楚澤鶴負手站在一邊冷笑道:「你知道莫窮陰是誰嗎。」
「我……我不知道啊,是誰啊?」
「你不知道你還說他不在?」
「……」
三人又僵持一瞬。
莫窮陰先撐不住了,噗通一下跪下來抱住楚澤鶴的腿,哀聲嚎道:「楚少教主你放過我吧我不是故意的啊啊啊!是靳子夜!都是靳子夜的錯啊!是他和我說你喜歡男的讓我塞人的啊!」
楚澤鶴臉黑了,楚執臉也黑了。
楚執:這人怎敢對主上動手動腳?
楚澤鶴氣憤:「給我滾開!」
被莫窮陰在楚執面前提起那件事,楚澤鶴心裡莫名有點慫,反覆偷瞄楚執表情嚴肅的臉。
莫窮陰淒淒切切的放開的楚澤鶴的大腿,西子捧心般坐在地上,控訴道:「楚少教主好狠的心,半點也不憐香惜玉……」
「不要玷污香玉這兩個字。」
莫窮陰受到暴擊。
楚澤鶴冷冷道:「本座是來找你算帳的,賴給靳子夜也沒用。」
「誤會,都是誤會。」莫窮陰欲哭無淚,「少教主放我一馬吧。你小時候我還抱過你呢。」
「別跟我扯有的沒的。」
「是真的啊。我還知道你名兒是怎麼來的呢。」
聽到這兒,楚澤鶴疑惑的挑了挑眉。
莫窮陰一看有戲,一屁股爬起來,殷勤將楚澤鶴請進家裡。家裡灰塵遍布,沒什麼人生活的痕跡,到處淒悽慘慘。莫窮陰找了塊破布把凳子擦了擦,請楚澤鶴坐下,楚執跟著進去,看了看手上沾到的灰塵,自覺站到楚澤鶴身後。

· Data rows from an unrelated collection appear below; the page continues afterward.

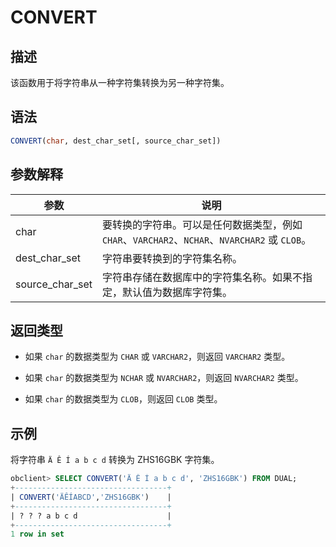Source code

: # CONVERT

## 描述

该函数用于将字符串从一种字符集转换为另一种字符集。

## 语法

```sql
CONVERT(char, dest_char_set[, source_char_set])
```

## 参数解释

|       参数        |                                  说明                                  |
|-----------------|----------------------------------------------------------------------|
| char            | 要转换的字符串。可以是任何数据类型，例如 `CHAR`、`VARCHAR2`、`NCHAR`、`NVARCHAR2` 或 `CLOB`。 |
| dest_char_set   | 字符串要转换到的字符集名称。                                                       |
| source_char_set | 字符串存储在数据库中的字符集名称。如果不指定，默认值为数据库字符集。                                   |

## 返回类型

* 如果 `char` 的数据类型为 `CHAR` 或 `VARCHAR2`，则返回 `VARCHAR2` 类型。

* 如果 `char` 的数据类型为 `NCHAR` 或 `NVARCHAR2`，则返回 `NVARCHAR2` 类型。

* 如果 `char` 的数据类型为 `CLOB`，则返回 `CLOB` 类型。

## 示例

将字符串 `Ä Ê Í a b c d` 转换为 ZHS16GBK 字符集。

```sql
obclient> SELECT CONVERT('Ä Ê Í a b c d', 'ZHS16GBK') FROM DUAL;
+----------------------------------+
| CONVERT('ÄÊÍABCD','ZHS16GBK')    |
+----------------------------------+
| ? ? ? a b c d                    |
+----------------------------------+
1 row in set
```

楚澤鶴有些奇怪——他前世可沒聽過莫窮陰說他小時候的事情,難道莫窮陰真的見過小時候的自己?
等把楚澤鶴安頓好了,莫窮陰選擇性忽略了看起來就像個護衛的楚執,也不管家裡有沒有別的凳子,一屁股坐到楚澤鶴腳邊,仰頭眉飛色舞的說:「雪兒當年說啊,鶴鳴九皋,九皋是鶴棲息的大澤,所以給你起名叫楚澤鶴,望你如鶴般千年長生,飛萬里不倦。你爹還嫌棄這名字老氣,怕你小小年紀就像個小老頭一樣,所以只喊你小鶴。我說的對不對?」
楚澤鶴心中一跳,「你當真見過小時候的我?」
「當然,當然。我和老楚那也是有過命的交情的——看在你爹的面子上,就別打我了吧?你爹當年也揍過我,玄冥神功可疼,我最怕那個了。」
楚澤鶴:……
「你和父親是好友,為何我從不知道?」楚澤鶴奇怪的問。
這麼一問,莫窮陰有些不好意思,眼神飄忽,「這不是因為自從雪兒死了之後,你和老楚就不怎麼說話了嗎……我們幾個老朋友偶爾聚聚,談起你,他也不會多說什麼。」
原來前世楚澤鶴與莫窮陰相談甚歡,是因為楚如泉的緣故。
只是,為何楚如泉沒和自己提過,前世的莫窮陰也沒和自己提過?
「一晃這麼多年過去了,你都長這麼大了啊。」莫窮陰頗為感慨的看著楚澤鶴,像是透過楚澤鶴看到了另一個年歲相仿的孩子。